= Beginning of Section =
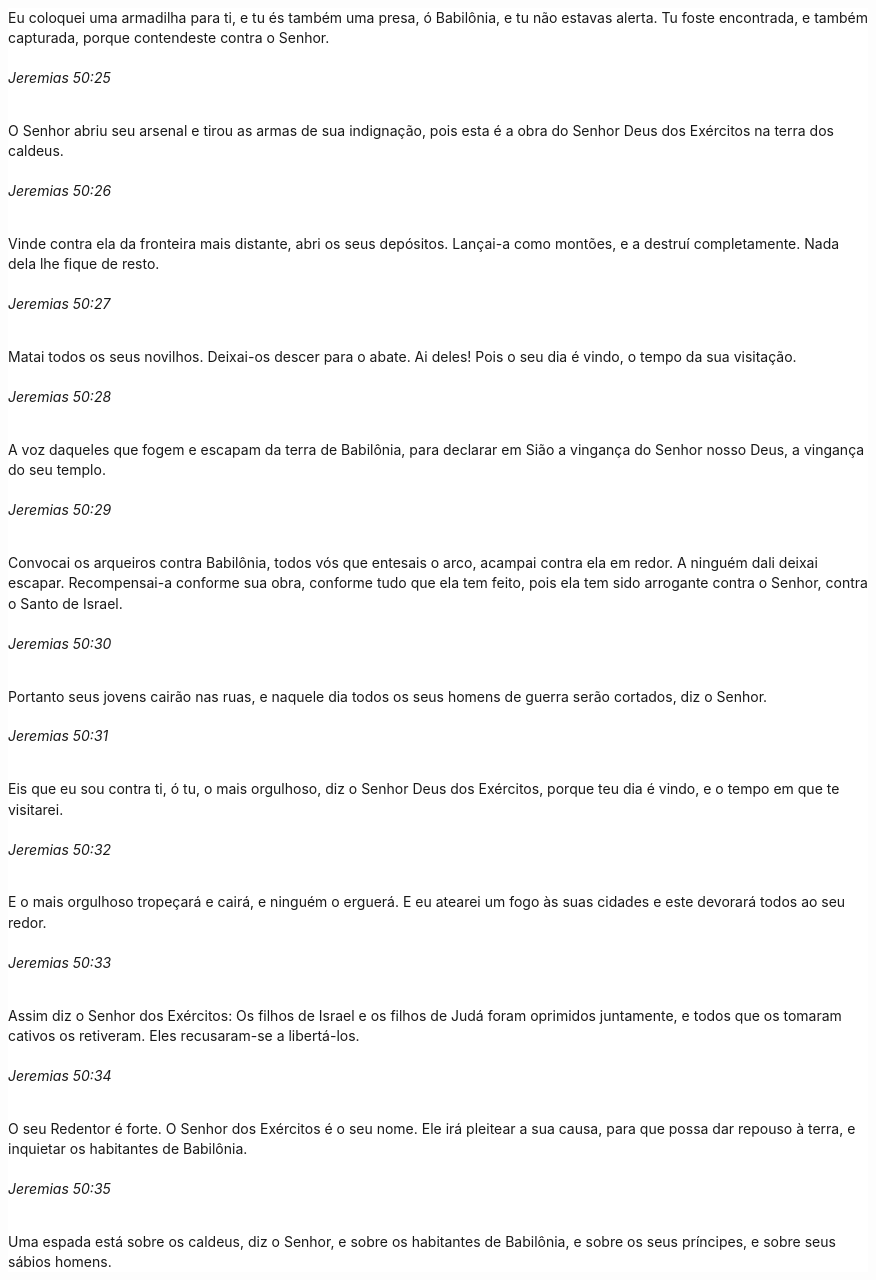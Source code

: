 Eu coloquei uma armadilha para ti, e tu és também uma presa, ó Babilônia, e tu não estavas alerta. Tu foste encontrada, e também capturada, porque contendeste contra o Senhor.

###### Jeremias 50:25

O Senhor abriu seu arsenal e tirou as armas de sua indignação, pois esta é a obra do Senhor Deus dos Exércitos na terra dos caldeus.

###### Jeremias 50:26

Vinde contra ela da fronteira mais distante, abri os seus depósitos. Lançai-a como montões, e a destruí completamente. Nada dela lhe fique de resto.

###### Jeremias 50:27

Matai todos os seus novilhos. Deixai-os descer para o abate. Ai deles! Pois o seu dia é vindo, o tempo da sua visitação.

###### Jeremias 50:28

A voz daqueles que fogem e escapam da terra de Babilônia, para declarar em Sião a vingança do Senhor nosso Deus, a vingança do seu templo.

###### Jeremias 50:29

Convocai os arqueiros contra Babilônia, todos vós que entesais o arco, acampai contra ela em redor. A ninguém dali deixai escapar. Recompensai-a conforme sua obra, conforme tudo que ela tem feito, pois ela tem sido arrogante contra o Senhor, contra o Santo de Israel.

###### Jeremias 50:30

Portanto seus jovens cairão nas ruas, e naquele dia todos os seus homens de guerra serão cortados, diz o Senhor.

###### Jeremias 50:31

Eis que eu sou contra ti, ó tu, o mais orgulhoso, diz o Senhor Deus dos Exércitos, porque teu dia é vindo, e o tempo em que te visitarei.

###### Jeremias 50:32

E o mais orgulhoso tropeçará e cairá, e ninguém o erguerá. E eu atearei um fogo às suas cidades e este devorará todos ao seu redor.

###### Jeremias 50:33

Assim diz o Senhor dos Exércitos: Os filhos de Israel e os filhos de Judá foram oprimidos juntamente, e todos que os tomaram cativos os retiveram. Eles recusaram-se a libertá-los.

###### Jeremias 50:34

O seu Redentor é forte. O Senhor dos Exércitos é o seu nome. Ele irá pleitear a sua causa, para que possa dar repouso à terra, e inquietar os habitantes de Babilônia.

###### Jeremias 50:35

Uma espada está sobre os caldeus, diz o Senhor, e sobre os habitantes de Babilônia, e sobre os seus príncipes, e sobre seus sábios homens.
= End of Section =
= Beginning of Section =
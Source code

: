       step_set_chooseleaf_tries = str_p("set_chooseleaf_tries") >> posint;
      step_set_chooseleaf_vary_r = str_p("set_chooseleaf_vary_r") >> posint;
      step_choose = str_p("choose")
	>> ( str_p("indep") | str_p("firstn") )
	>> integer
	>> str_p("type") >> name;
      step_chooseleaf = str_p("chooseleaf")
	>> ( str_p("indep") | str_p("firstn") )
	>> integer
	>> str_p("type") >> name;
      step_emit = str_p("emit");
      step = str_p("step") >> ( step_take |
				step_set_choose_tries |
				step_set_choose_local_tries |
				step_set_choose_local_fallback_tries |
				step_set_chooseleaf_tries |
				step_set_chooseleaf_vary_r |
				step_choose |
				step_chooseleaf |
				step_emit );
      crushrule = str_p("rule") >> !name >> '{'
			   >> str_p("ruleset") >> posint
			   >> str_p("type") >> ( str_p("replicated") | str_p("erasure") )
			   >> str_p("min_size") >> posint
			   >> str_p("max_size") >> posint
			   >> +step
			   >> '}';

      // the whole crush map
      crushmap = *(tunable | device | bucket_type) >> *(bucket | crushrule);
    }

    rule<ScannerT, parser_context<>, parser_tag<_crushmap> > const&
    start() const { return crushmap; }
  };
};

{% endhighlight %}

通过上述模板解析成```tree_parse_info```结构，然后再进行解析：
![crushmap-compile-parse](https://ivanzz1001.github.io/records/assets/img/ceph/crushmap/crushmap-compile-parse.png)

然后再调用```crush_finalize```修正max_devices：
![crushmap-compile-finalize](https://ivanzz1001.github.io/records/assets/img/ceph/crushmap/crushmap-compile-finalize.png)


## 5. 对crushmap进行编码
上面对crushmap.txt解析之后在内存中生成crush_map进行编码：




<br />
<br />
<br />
= End of Section =
Work to complete: Write down exactly the span of lines above from the one containing "step_set_choose_local_fallback_tries |" to the one containing "## 5. 对crushmap进行编码", both ends included.

Task output:
				step_set_choose_local_fallback_tries |
				step_set_chooseleaf_tries |
				step_set_chooseleaf_vary_r |
				step_choose |
				step_chooseleaf |
				step_emit );
      crushrule = str_p("rule") >> !name >> '{'
			   >> str_p("ruleset") >> posint
			   >> str_p("type") >> ( str_p("replicated") | str_p("erasure") )
			   >> str_p("min_size") >> posint
			   >> str_p("max_size") >> posint
			   >> +step
			   >> '}';

      // the whole crush map
      crushmap = *(tunable | device | bucket_type) >> *(bucket | crushrule);
    }

    rule<ScannerT, parser_context<>, parser_tag<_crushmap> > const&
    start() const { return crushmap; }
  };
};

{% endhighlight %}

通过上述模板解析成```tree_parse_info```结构，然后再进行解析：
![crushmap-compile-parse](https://ivanzz1001.github.io/records/assets/img/ceph/crushmap/crushmap-compile-parse.png)

然后再调用```crush_finalize```修正max_devices：
![crushmap-compile-finalize](https://ivanzz1001.github.io/records/assets/img/ceph/crushmap/crushmap-compile-finalize.png)


## 5. 对crushmap进行编码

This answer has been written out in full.